È un piccolo gioiello la nuova compilation curata dal collettivo Stramonium, appositamente creata per celebrare il solstizio d’inverno. Una raccolta di brani che, più che canzoni, si fanno rituale ultimo di una tradizione da tempo perduta nelle pieghe del vivere moderno: richiami ancestrali ed estremamente spirituali risuonano, in modi sempre personali, nelle quindici tracce di questo percorso dal sapore epico e mitologico.
È quasi un ossimoro che un progetto come quello di Where the Winter Beats Incessant sia disponibile per il download: ci si aspetterebbe piuttosto di sentirlo riecheggiare tra i rami di qualche fitta foresta del Nord Europa. Sì, perché quel che fa questa raccolta è trasportare l’ascoltatore in una dimensione antica, in bilico tra oscure pulsioni e suggestioni neoclassiche.
Si passa, dunque, dalla ghironda dei Sangre de Muerdago ai lamenti grevi e minacciosi (ancora di più se si realizza che sono stati registrati dal vivo) degli Àrnica e se entrambi i gruppi sono spagnoli (rispettivamente galleghi e iberici), il contrasto risulta evidente ed estremamente riuscito. Ottima prova quella di VRNA, moniker dietro il quale si cela la ricerca sonora di Gianluca Martucci, che restituisce con Ophis un canto arcaico e sognante, dapprima dolcemente scandito da note di basso e poi opportunamente “sporcato” da dilatate distorsioni. Si torna ad atmosfere decisamente più folk con :novemthree: e Tamerlan: Óðinn è una bellissima invocazione al più sapiente degli dèi norreni, mentre Where No Man Walked Before è una danza strumentale dal sapore neoclassico che prepara al più ancestrale omaggio della collezione. Il dono dell’albero, firmato dai Murmur Mori, oltre a contenere i suoni del vento, del torrente e delle marmotte registrate presso il Cromlech del Piccolo San Bernardo, è un’ode commovente all’albero e alla sua essenza, dove la natura è in primissimo piano e la voce diventa un richiamo lontanissimo, etereo. Un melodioso episodio prima dell’inquietante ambient di Ruairi O’Baoighill e del folk noir dei Nebelung, che pescano Mittwinter direttamente dal loro album Palingenesis, dato alle stampe nel 2014.
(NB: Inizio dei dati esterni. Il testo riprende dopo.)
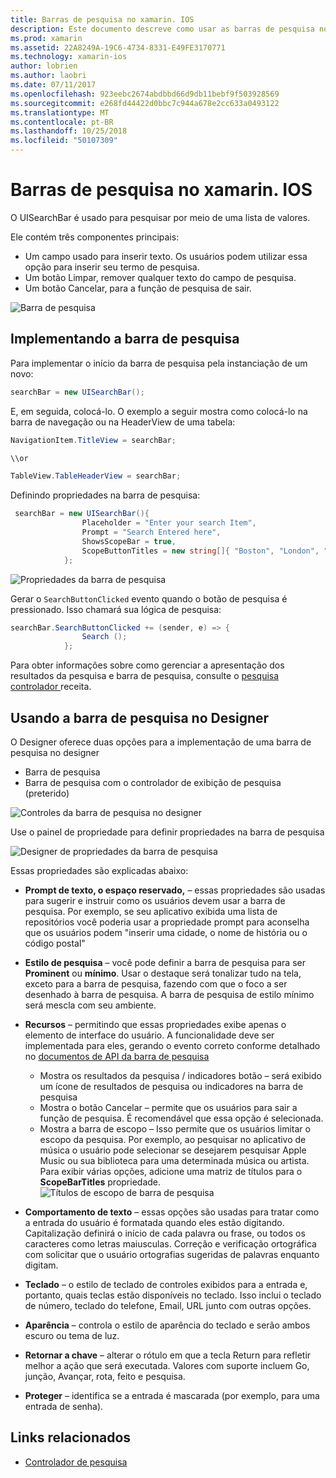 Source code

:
 ```yaml
---
title: Barras de pesquisa no xamarin. IOS
description: Este documento descreve como usar as barras de pesquisa no xamarin. IOS. Ele aborda como criar barras de pesquisa por meio de programação e em um storyboard.
ms.prod: xamarin
ms.assetid: 22A8249A-19C6-4734-8331-E49FE3170771
ms.technology: xamarin-ios
author: lobrien
ms.author: laobri
ms.date: 07/11/2017
ms.openlocfilehash: 923eebc2674abdbbd66d9db11bebf9f503928569
ms.sourcegitcommit: e268fd44422d0bbc7c944a678e2cc633a0493122
ms.translationtype: MT
ms.contentlocale: pt-BR
ms.lasthandoff: 10/25/2018
ms.locfileid: "50107309"
---
```

# <a name="search-bars-in-xamarinios"></a>Barras de pesquisa no xamarin. IOS

O UISearchBar é usado para pesquisar por meio de uma lista de valores. 

Ele contém três componentes principais: 

- Um campo usado para inserir texto. Os usuários podem utilizar essa opção para inserir seu termo de pesquisa.
- Um botão Limpar, remover qualquer texto do campo de pesquisa.
- Um botão Cancelar, para a função de pesquisa de sair.

![Barra de pesquisa](searchbar-images/image1.png)

## <a name="implementing-the-search-bar"></a>Implementando a barra de pesquisa

Para implementar o início da barra de pesquisa pela instanciação de um novo:

```csharp
searchBar = new UISearchBar();
```

E, em seguida, colocá-lo. O exemplo a seguir mostra como colocá-lo na barra de navegação ou na HeaderView de uma tabela:

```csharp
NavigationItem.TitleView = searchBar;

\\or

TableView.TableHeaderView = searchBar;
```

Definindo propriedades na barra de pesquisa:

```csharp
 searchBar = new UISearchBar(){
                Placeholder = "Enter your search Item",
                Prompt = "Search Entered here",
                ShowsScopeBar = true,
                ScopeButtonTitles = new string[]{ "Boston", "London", "SF" },
            };
```

![Propriedades da barra de pesquisa](searchbar-images/image6.png)

Gerar o `SearchButtonClicked` evento quando o botão de pesquisa é pressionado. Isso chamará sua lógica de pesquisa:

```csharp
searchBar.SearchButtonClicked += (sender, e) => {
                Search ();
            };
```

Para obter informações sobre como gerenciar a apresentação dos resultados da pesquisa e barra de pesquisa, consulte o [pesquisa controlador ](https://github.com/xamarin/recipes/tree/master/Recipes/ios/content_controls/search-controller) receita.

## <a name="using-the-search-bar-in-the-designer"></a>Usando a barra de pesquisa no Designer

O Designer oferece duas opções para a implementação de uma barra de pesquisa no designer

- Barra de pesquisa
- Barra de pesquisa com o controlador de exibição de pesquisa (preterido)

![Controles da barra de pesquisa no designer](searchbar-images/image2.png)

Use o painel de propriedade para definir propriedades na barra de pesquisa

![Designer de propriedades da barra de pesquisa](searchbar-images/image3.png)

Essas propriedades são explicadas abaixo:

- **Prompt de texto, o espaço reservado,** – essas propriedades são usadas para sugerir e instruir como os usuários devem usar a barra de pesquisa. Por exemplo, se seu aplicativo exibida uma lista de repositórios você poderia usar a propriedade prompt para aconselha que os usuários podem "inserir uma cidade, o nome de história ou o código postal"
- **Estilo de pesquisa** – você pode definir a barra de pesquisa para ser **Prominent** ou **mínimo**. Usar o destaque será tonalizar tudo na tela, exceto para a barra de pesquisa, fazendo com que o foco a ser desenhado à barra de pesquisa. A barra de pesquisa de estilo mínimo será mescla com seu ambiente.
- **Recursos** – permitindo que essas propriedades exibe apenas o elemento de interface do usuário. A funcionalidade deve ser implementada para eles, gerando o evento correto conforme detalhado no [documentos de API da barra de pesquisa](https://developer.xamarin.com/api/type/UIKit.UISearchBar/)
    - Mostra os resultados da pesquisa / indicadores botão – será exibido um ícone de resultados de pesquisa ou indicadores na barra de pesquisa
    - Mostra o botão Cancelar – permite que os usuários para sair a função de pesquisa. É recomendável que essa opção é selecionada.
    - Mostra a barra de escopo – Isso permite que os usuários limitar o escopo da pesquisa. Por exemplo, ao pesquisar no aplicativo de música o usuário pode selecionar se desejarem pesquisar Apple Music ou sua biblioteca para uma determinada música ou artista. Para exibir várias opções, adicione uma matriz de títulos para o **ScopeBarTitles** propriedade.
    ![Títulos de escopo de barra de pesquisa](searchbar-images/image4.png)

- **Comportamento de texto** – essas opções são usadas para tratar como a entrada do usuário é formatada quando eles estão digitando. Capitalização definirá o início de cada palavra ou frase, ou todos os caracteres como letras maiusculas. Correção e verificação ortográfica com solicitar que o usuário ortografias sugeridas de palavras enquanto digitam.
- **Teclado** – o estilo de teclado de controles exibidos para a entrada e, portanto, quais teclas estão disponíveis no teclado. Isso inclui o teclado de número, teclado do telefone, Email, URL junto com outras opções.
- **Aparência** – controla o estilo de aparência do teclado e serão ambos escuro ou tema de luz.
- **Retornar a chave** – alterar o rótulo em que a tecla Return para refletir melhor a ação que será executada. Valores com suporte incluem Go, junção, Avançar, rota, feito e pesquisa.
- **Proteger** – identifica se a entrada é mascarada (por exemplo, para uma entrada de senha).

## <a name="related-links"></a>Links relacionados

- [Controlador de pesquisa](https://github.com/xamarin/recipes/tree/master/Recipes/ios/content_controls/search-controller)
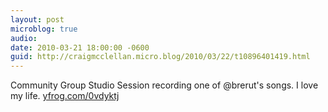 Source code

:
 ```yaml
---
layout: post
microblog: true
audio: 
date: 2010-03-21 18:00:00 -0600
guid: http://craigmcclellan.micro.blog/2010/03/22/t10896401419.html
---
```

Community Group Studio Session recording one of @brerut's songs. I love my life.  [yfrog.com/0vdyktj](http://yfrog.com/0vdyktj)
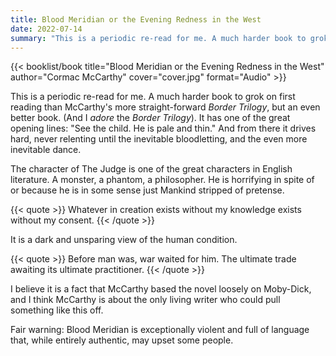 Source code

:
 ```yaml
---
title: Blood Meridian or the Evening Redness in the West
date: 2022-07-14
summary: "This is a periodic re-read for me. A much harder book to grok on first reading that McCarthy's more straight-forward *Border Trilogy*, but an even better book."
---
```


{{< booklist/book
title="Blood Meridian or the Evening Redness in the West"
author="Cormac McCarthy"
cover="cover.jpg"
format="Audio" >}}

This is a periodic re-read for me. A much harder book to grok on first reading than McCarthy's more straight-forward *Border Trilogy*, but an even better book. (And I *adore* the *Border Trilogy*). It has one of the great opening lines: "See the child. He is pale and thin." And from there it drives hard, never relenting until the inevitable bloodletting, and the even more inevitable dance.

The character of The Judge is one of the great characters in English literature. A monster, a phantom, a philosopher. He is horrifying in spite of or because he is in some sense just Mankind stripped of pretense.

{{< quote >}}
Whatever in creation exists without my knowledge exists without my consent.
{{< /quote >}}

It is a dark and unsparing view of the human condition.

{{< quote >}}
Before man was, war waited for him. The ultimate trade awaiting its ultimate practitioner.
{{< /quote >}}

I believe it is a fact that McCarthy based the novel loosely on Moby-Dick, and I think McCarthy is about the only living writer who could pull something like this off. 

Fair warning: Blood Meridian is exceptionally violent and full of language that, while entirely authentic, may upset some people.

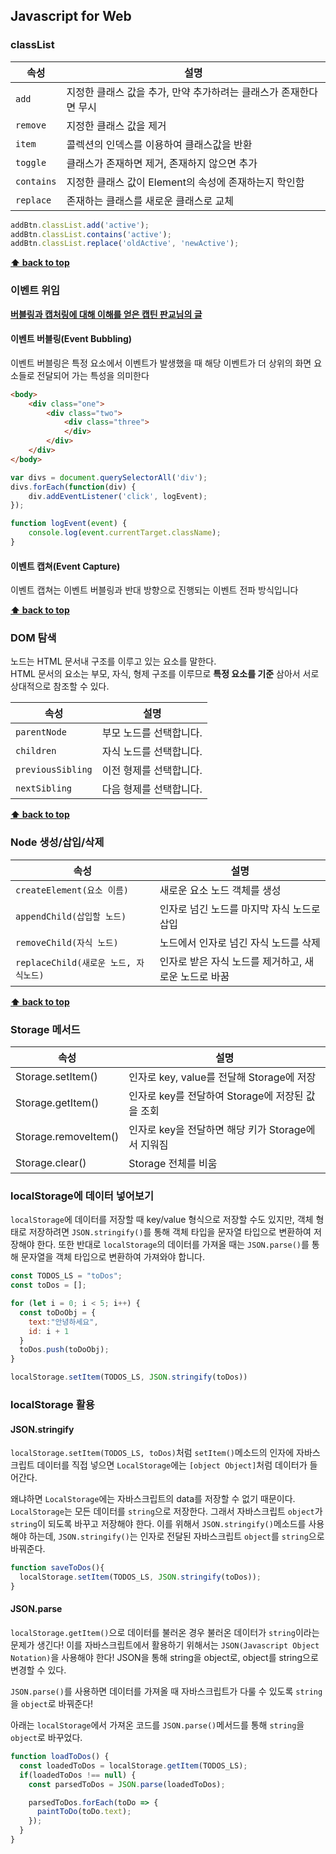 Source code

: 
## Javascript for Web

### classList

| 속성 | 설명 |
|---|---|
| `add` | 지정한 클래스 값을 추가, 만약 추가하려는 클래스가 존재한다면 무시 |
| `remove` | 지정한 클래스 값을 제거 |
| `item` | 콜렉션의 인덱스를 이용하여 클래스값을 반환 |
| `toggle` | 클래스가 존재하면 제거, 존재하지 않으면 추가 |
| `contains` | 지정한 클래스 값이 Element의 속성에 존재하는지 학인함 |
| `replace` | 존재하는 클래스를 새로운 클래스로 교체 |


```javascript
addBtn.classList.add('active');
addBtn.classList.contains('active');
addBtn.classList.replace('oldActive', 'newActive');
```

**[⬆ back to top](#table-of-contents)**


### 이벤트 위임



**[버블링과 캡처링에 대해 이해를 얻은 캡틴 판교님의 글](https://joshua1988.github.io/web-development/javascript/event-propagation-delegation/)**

#### 이벤트 버블링(Event Bubbling)
이벤트 버블링은 특정 요소에서 이벤트가 발생했을 때 
해당 이벤트가 더 상위의 화면 요소들로 전달되어 가는 특성을 의미한다

```html
<body>
	<div class="one">
		<div class="two">
			<div class="three">
			</div>
		</div>
	</div>
</body>
```

```javascript
var divs = document.querySelectorAll('div');
divs.forEach(function(div) {
	div.addEventListener('click', logEvent);
});

function logEvent(event) {
	console.log(event.currentTarget.className);
}
```

#### 이벤트 캡쳐(Event Capture)
이벤트 캡쳐는 이벤트 버블링과 반대 방향으로 진행되는 이벤트 전파 방식입니다




**[⬆ back to top](#table-of-contents)**

### DOM 탐색

노드는 HTML 문서내 구조를 이루고 있는 요소를 말한다.  
HTML 문서의 요소는 부모, 자식, 형제 구조를 이루므로 **특정 요소를 기준** 삼아서 서로 상대적으로 참조할 수 있다. 

| 속성 | 설명 |
|---|---|
| `parentNode` | 부모 노드를 선택합니다. |
| `children` | 자식 노드를 선택합니다. |
| `previousSibling` | 이전 형제를 선택합니다. |
| `nextSibling` | 다음 형제를 선택합니다.  |


**[⬆ back to top](#table-of-contents)**


### Node 생성/삽입/삭제

| 속성 | 설명 |
|---|---|
| `createElement(요소 이름)` | 새로운 요소 노드 객체를 생성 |
| `appendChild(삽입할 노드)` | 인자로 넘긴 노드를 마지막 자식 노드로 삽입 |
| `removeChild(자식 노드)` | 노드에서 인자로 넘긴 자식 노드를 삭제 |
| `replaceChild(새로운 노드, 자식노드)` | 인자로 받은 자식 노드를 제거하고, 새로운 노드로 바꿈  |


**[⬆ back to top](#table-of-contents)**


### Storage 메서드

| 속성 | 설명 |
|---|---|
| Storage.setItem() | 인자로 key, value를 전달해 Storage에 저장 |
| Storage.getItem() | 인자로 key를 전달하여 Storage에 저장된 값을 조회 |
| Storage.removeItem() | 인자로 key을 전달하면 해당 키가 Storage에서 지워짐 |
| Storage.clear() | Storage 전체를 비움 |


### localStorage에 데이터 넣어보기
`localStorage`에 데이터를 저장할 때 key/value 형식으로 저장할 수도 있지만, 객체 형태로 저장하려면 `JSON.stringify()`를 통해 객체 타입을 문자열 타입으로 변환하여 저장해야 한다. 또한 반대로 `localStorage`의 데이터를 가져올 때는 `JSON.parse()`를 통해 문자열을 객체 타입으로 변환하여 가져와야 합니다. 

```javascript
const TODOS_LS = "toDos";
const toDos = [];

for (let i = 0; i < 5; i++) {
  const toDoObj = {
    text:"안녕하세요",
    id: i + 1
  }
  toDos.push(toDoObj);  
}

localStorage.setItem(TODOS_LS, JSON.stringify(toDos))
```


### localStorage 활용

#### JSON.stringify
`localStorage.setItem(TODOS_LS, toDos)`처럼 `setItem()`메소드의 인자에 자바스크립트 데이터를 직접 넣으면 `LocalStorage`에는 `[object Object]`처럼 데이터가 들어간다.

왜냐하면 `LocalStorage`에는 자바스크립트의 data를 저장할 수 없기 때문이다. `LocalStorage`는 모든 데이터를 `string`으로 저장한다. 그래서 자바스크립트 `object`가 `string`이 되도록 바꾸고 저장해야 한다. 이를 위해서 `JSON.stringify()`메소드를 사용해야 하는데, `JSON.stringify()`는 인자로 전달된 자바스크립트 `object`를 `string`으로 바꿔준다.

```javascript
function saveToDos(){
  localStorage.setItem(TODOS_LS, JSON.stringify(toDos));
}
```

#### JSON.parse
`localStorage.getItem()`으로 데이터를 불러온 경우 불러온 데이터가 `string`이라는 문제가 생긴다! 이를 자바스크립트에서 활용하기 위해서는 `JSON(Javascript Object Notation)`을 사용해야 한다! JSON을 통해 string을 object로, object를 string으로 변경할 수 있다.

`JSON.parse()`를 사용하면 데이터를 가져올 때 자바스크립트가 다룰 수 있도록 `string`을 `object`로 바꿔준다!

아래는 `localStorage`에서 가져온 코드를 `JSON.parse()`메서드를 통해 `string`을 `object`로 바꾸었다.

```javascript
function loadToDos() {
  const loadedToDos = localStorage.getItem(TODOS_LS);
  if(loadedToDos !== null) {
    const parsedToDos = JSON.parse(loadedToDos);

    parsedToDos.forEach(toDo => {
      paintToDo(toDo.text);
    });
  } 
}
```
Decisamente in terreni dark ambient il contributo di Emme Ya e Treha Sektori, che confezionano forse i brani più oscuri dell’intera compilation: rituali drone ridondanti e opprimenti avviluppano il fruitore prima di abbandonarlo alla poderosa marcia di Idre, che presta Witch Trial alla causa. Più elettronici i veneziani qqq∅qqq che con Cosmic Ritual portano l’album in meandri inesplorati. Un valore aggiunto, il loro viaggio plastico, perché allontana il leitmotiv della compilation dalla natura verso spazi siderali e decisamente ipnotici. Ascoltando Hybryds e Yurugu’s Speech, d’altro canto, si ha la definitiva conferma che sia stata decisione ponderata quella di dedicare alla seconda metà dell’album le suggestioni più sintetiche, come se da suoni “terreni” si passasse alla musica dell’universo, come se si cercasse di restituire, insomma, il suono ultimo della trascendenza. A sigillare la raccolta, infatti, c’è un brano di ASHORETH e sembra quasi di percepire il rumore che produrrebbero i corpi celesti quando ruotano su se stessi.
Una bella occasione per riscoprire tradizioni e nuove soprannaturali sonorità: Where the Winter Beats Incessant è un luogo arcaico e onirico dove scovare realtà devote e poco conosciute, in cui la celebrazione diventa il pretesto per aprire la mente dell’ascoltatore a mondi ignoti e, soprattutto, incontaminati. Dentro di noi sappiamo di averne bisogno.